Start of EXTRACTED ENTRIES

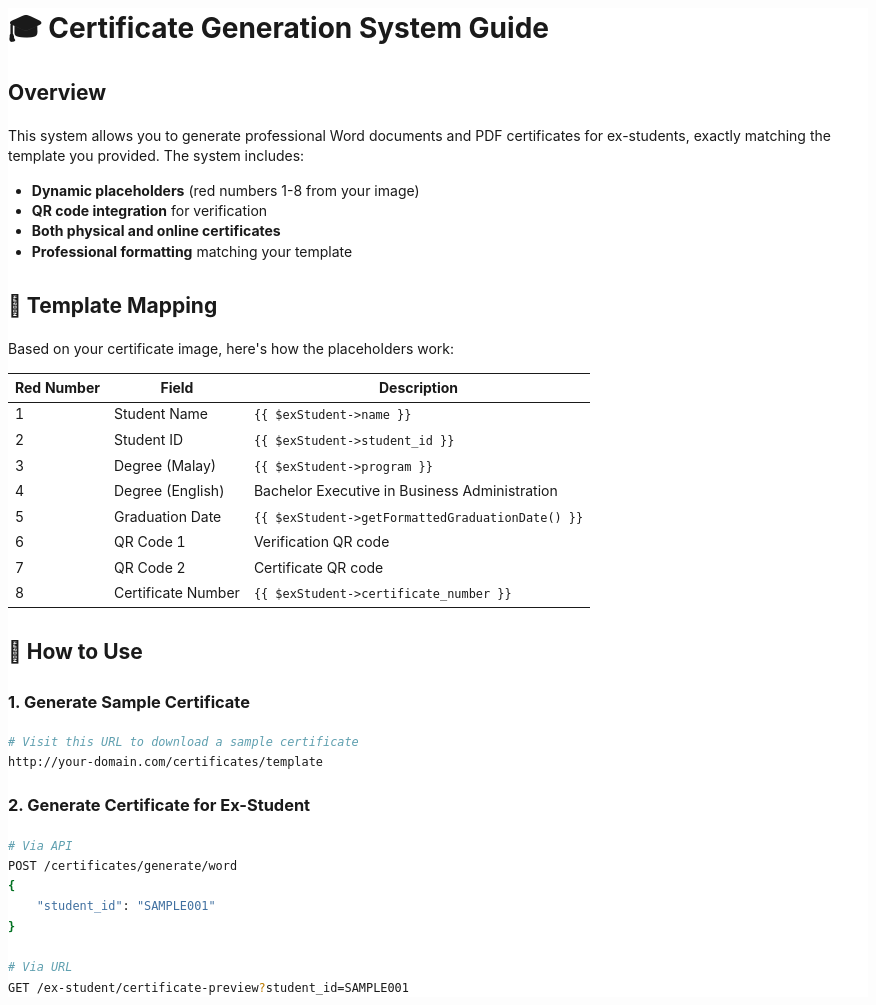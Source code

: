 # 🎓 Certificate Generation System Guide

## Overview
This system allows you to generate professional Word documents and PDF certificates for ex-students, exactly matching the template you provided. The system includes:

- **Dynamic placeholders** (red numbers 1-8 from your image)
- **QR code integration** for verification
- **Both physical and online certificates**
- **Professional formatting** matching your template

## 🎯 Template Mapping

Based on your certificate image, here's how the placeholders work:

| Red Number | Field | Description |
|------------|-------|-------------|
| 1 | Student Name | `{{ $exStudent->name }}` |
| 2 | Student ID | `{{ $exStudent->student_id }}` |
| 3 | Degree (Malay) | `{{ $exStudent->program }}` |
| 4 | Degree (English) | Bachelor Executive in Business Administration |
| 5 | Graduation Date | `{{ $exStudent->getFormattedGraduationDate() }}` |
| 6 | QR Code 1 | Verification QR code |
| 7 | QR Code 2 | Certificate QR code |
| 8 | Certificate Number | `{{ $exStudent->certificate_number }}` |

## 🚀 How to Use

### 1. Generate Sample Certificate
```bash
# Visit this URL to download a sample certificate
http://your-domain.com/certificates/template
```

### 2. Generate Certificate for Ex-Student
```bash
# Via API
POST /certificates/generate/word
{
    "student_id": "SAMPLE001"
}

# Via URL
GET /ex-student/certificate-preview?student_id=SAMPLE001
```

End of EXTRACTED ENTRIES

-- ABOUT THIS TASK --
Retype all the entries exactly; drop the pictures.

-- COMPLETED TASK --
Source code

: # 🎓 Certificate Generation System Guide

## Overview
This system allows you to generate professional Word documents and PDF certificates for ex-students, exactly matching the template you provided. The system includes:

- **Dynamic placeholders** (red numbers 1-8 from your image)
- **QR code integration** for verification
- **Both physical and online certificates**
- **Professional formatting** matching your template

## 🎯 Template Mapping

Based on your certificate image, here's how the placeholders work:

| Red Number | Field | Description |
|------------|-------|-------------|
| 1 | Student Name | `{{ $exStudent->name }}` |
| 2 | Student ID | `{{ $exStudent->student_id }}` |
| 3 | Degree (Malay) | `{{ $exStudent->program }}` |
| 4 | Degree (English) | Bachelor Executive in Business Administration |
| 5 | Graduation Date | `{{ $exStudent->getFormattedGraduationDate() }}` |
| 6 | QR Code 1 | Verification QR code |
| 7 | QR Code 2 | Certificate QR code |
| 8 | Certificate Number | `{{ $exStudent->certificate_number }}` |

## 🚀 How to Use

### 1. Generate Sample Certificate
```bash
# Visit this URL to download a sample certificate
http://your-domain.com/certificates/template
```

### 2. Generate Certificate for Ex-Student
```bash
# Via API
POST /certificates/generate/word
{
    "student_id": "SAMPLE001"
}

# Via URL
GET /ex-student/certificate-preview?student_id=SAMPLE001
```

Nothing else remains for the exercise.